We had lunch at a ramen place in Asakusa, and then went on to see the Senso-Ji, featuring an image of Kannon (the Buddhist goddess of mercy) which over 1400 years old. 

After this, Mr. and Mrs. MC went back to the hotel while L. and I walked around the Ginza district. After sweltering in the summer sun for a few hours, we went back to the hotel to get ready for dinner.

Dinner was at a Robatayaki place named Inakaya, where I was served the second best meal of my life (breakfast that morning is third, tempura the night before is fourth). This place was unlike any restaurant I've ever been to - you all sit around a grilling pit where the raw ingredients are spread out in front of you and the chefs are kneeling in front of the pit cooking. The chef asks what you want to eat and you point to the ingredient (fish, crabs, beef, etc.) and he grills it for you. The dishes are painfully simple: just a little salt and the hot fire. The quality of the ingredients, however, is the key.
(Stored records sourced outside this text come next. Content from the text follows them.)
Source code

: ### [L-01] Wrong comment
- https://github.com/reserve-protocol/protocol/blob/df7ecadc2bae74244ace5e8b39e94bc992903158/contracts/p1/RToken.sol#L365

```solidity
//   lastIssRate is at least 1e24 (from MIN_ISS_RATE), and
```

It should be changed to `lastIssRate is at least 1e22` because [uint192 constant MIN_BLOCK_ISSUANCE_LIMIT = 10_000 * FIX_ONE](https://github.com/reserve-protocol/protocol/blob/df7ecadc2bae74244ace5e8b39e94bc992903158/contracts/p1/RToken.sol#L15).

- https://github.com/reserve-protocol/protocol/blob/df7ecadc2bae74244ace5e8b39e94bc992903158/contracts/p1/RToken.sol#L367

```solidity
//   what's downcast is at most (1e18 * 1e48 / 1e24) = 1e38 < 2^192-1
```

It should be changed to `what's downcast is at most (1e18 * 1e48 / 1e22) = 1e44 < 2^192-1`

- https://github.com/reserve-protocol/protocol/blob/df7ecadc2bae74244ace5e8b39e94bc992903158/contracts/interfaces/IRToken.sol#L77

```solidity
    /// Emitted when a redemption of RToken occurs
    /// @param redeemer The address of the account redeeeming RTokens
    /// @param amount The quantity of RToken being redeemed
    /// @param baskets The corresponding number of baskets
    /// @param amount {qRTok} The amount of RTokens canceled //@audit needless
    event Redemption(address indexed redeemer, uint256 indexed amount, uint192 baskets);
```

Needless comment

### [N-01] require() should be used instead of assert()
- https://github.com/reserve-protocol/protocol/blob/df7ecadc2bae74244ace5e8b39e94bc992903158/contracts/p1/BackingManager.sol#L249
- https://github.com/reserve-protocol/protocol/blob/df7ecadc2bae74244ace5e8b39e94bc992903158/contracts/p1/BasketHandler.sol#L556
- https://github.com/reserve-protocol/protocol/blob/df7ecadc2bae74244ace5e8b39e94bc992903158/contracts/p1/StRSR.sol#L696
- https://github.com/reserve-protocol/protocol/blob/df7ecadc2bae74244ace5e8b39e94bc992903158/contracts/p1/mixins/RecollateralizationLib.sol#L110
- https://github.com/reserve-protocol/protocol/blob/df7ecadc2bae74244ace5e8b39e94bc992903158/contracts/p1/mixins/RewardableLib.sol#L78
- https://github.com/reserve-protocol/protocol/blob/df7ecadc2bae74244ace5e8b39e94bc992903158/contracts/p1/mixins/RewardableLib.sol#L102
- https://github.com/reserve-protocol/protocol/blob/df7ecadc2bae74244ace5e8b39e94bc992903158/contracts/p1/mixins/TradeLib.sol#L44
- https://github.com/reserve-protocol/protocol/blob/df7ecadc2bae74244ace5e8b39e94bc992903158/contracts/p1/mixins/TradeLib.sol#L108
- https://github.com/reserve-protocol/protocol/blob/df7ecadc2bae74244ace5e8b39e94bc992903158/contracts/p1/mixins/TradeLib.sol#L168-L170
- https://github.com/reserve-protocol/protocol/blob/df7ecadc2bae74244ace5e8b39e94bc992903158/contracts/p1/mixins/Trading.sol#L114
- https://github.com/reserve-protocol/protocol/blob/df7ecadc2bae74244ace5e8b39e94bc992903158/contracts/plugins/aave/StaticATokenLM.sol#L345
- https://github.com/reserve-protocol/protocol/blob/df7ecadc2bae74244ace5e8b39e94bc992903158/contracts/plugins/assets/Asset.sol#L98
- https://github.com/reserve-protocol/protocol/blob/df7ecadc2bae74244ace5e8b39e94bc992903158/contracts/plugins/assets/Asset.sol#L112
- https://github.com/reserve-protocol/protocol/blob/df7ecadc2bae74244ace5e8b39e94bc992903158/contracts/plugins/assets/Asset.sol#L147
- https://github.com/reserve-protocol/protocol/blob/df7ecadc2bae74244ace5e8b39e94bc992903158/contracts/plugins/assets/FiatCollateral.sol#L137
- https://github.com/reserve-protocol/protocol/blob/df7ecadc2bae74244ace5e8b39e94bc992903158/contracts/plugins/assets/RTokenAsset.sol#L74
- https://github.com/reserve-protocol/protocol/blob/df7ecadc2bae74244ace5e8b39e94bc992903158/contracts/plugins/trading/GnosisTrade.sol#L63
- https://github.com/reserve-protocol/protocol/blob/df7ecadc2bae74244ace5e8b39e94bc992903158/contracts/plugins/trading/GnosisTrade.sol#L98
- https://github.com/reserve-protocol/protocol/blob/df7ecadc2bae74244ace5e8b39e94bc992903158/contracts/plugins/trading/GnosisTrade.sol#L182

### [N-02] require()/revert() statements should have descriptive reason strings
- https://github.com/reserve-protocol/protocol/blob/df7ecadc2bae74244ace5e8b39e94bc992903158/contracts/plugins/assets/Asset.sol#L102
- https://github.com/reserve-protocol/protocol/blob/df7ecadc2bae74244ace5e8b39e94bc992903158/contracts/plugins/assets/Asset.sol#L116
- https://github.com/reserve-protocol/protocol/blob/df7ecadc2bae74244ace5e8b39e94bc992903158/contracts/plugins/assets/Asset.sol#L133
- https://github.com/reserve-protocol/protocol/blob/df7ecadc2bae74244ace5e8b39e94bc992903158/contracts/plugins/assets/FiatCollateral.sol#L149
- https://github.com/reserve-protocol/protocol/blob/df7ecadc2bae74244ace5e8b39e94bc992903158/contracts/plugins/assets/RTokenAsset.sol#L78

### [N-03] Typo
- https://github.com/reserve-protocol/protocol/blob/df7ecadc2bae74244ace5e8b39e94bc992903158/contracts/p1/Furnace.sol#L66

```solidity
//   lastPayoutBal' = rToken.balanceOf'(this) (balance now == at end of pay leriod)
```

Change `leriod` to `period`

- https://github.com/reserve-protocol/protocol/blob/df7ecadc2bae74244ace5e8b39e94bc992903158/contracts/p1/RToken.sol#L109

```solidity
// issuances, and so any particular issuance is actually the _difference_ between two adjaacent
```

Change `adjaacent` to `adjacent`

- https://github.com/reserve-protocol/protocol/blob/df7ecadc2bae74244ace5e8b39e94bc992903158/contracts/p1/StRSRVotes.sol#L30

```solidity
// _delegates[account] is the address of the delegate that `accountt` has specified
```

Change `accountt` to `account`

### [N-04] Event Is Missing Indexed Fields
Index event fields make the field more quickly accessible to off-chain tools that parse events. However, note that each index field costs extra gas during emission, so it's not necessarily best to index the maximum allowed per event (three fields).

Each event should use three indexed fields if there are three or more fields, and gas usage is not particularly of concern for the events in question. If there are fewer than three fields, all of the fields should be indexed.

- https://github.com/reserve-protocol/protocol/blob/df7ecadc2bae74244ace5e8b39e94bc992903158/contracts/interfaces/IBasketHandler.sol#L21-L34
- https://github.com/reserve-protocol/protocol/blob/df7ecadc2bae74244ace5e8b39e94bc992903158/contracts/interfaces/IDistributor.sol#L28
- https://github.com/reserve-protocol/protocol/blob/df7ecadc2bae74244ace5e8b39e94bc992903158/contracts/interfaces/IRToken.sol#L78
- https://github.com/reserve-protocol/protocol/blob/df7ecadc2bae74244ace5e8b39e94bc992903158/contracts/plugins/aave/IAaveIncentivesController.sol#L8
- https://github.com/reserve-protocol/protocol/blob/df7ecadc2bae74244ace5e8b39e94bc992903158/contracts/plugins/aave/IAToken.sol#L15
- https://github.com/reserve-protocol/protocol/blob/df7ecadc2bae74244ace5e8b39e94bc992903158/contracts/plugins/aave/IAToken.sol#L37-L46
My favorite dish was grilled snapper - juicy, tender, somewhat salty, somewhat sweet and melted in your mouth -  eaten with horseradish and soy sauce.

There were other great hits - the wagyu beef with the ponzu sauce on the side (L says: "This is the best beef I've tasted ever, and I've had my fair share of beef."), the oysters from the Philippines (as our chef pointed out to us), the sweetest corn on the face of the planet earth, the perfectly salted prawns and crabs. Everything was washed down with cold sake (poured traditional style into little wooden boxes that you drink from) and Suntory premium beer.

After the fabulous feast, we headed back down to the hotel bar for a night cap. I had an intriguing cocktail - lychee liqueur and sake. From the bar you could see the Ginza district spread out in front of you, and we all agreed that Tokyo by night is actually much more charming than Tokyo by day.

Lesson learned: Trying to document your trip without a camera is a pain.

Friday, August 1, 2008

Tokyo Day 1: The Amazing Toilet Bowl

After ridiculous overwork, L. and I got out of Hong Kong today for a break. We left on the first flight from Hong Kong to Tokyo, and together with Mr. MC and Mrs. MC, we vowed to eat the entire city.

Our hotel for the first leg of the trip is The Peninsula Tokyo in the Ginza district, which among its other virtues, boasts of the most high-tech toilet bowl I've ever seen. The cover automatically lifts when it senses you're about to use it, and it automatically closes when you're done. The seat is amazingly warm and the toilet bowl itself has a control panel:

Note the "Massage", "Oscillating" and "Dryer" option, and of course, the suggestive curves.

L. made reservations for dinner at Tenmasa, a restaurant that specializes in tempura. It was the tempura of our lives. We all had ten courses of different tempura dishes, with our own choice of drink (I had a Riesling, the boys had beer and Mrs. MC had cold sake). We had, among others, shrimp, uni,eel, oysters, scallops and the sweetest mushrooms and okras I have ever tasted. Here's a picture of some of our food and our friendly chef:

The restaurant is set up into rooms seating about ten people each, with one tempura chef per room. The oil in which the food is fried is changed every thirty minutes, and is actually a mix of five different kinds of oil, including sunflower and linseed. Oishi!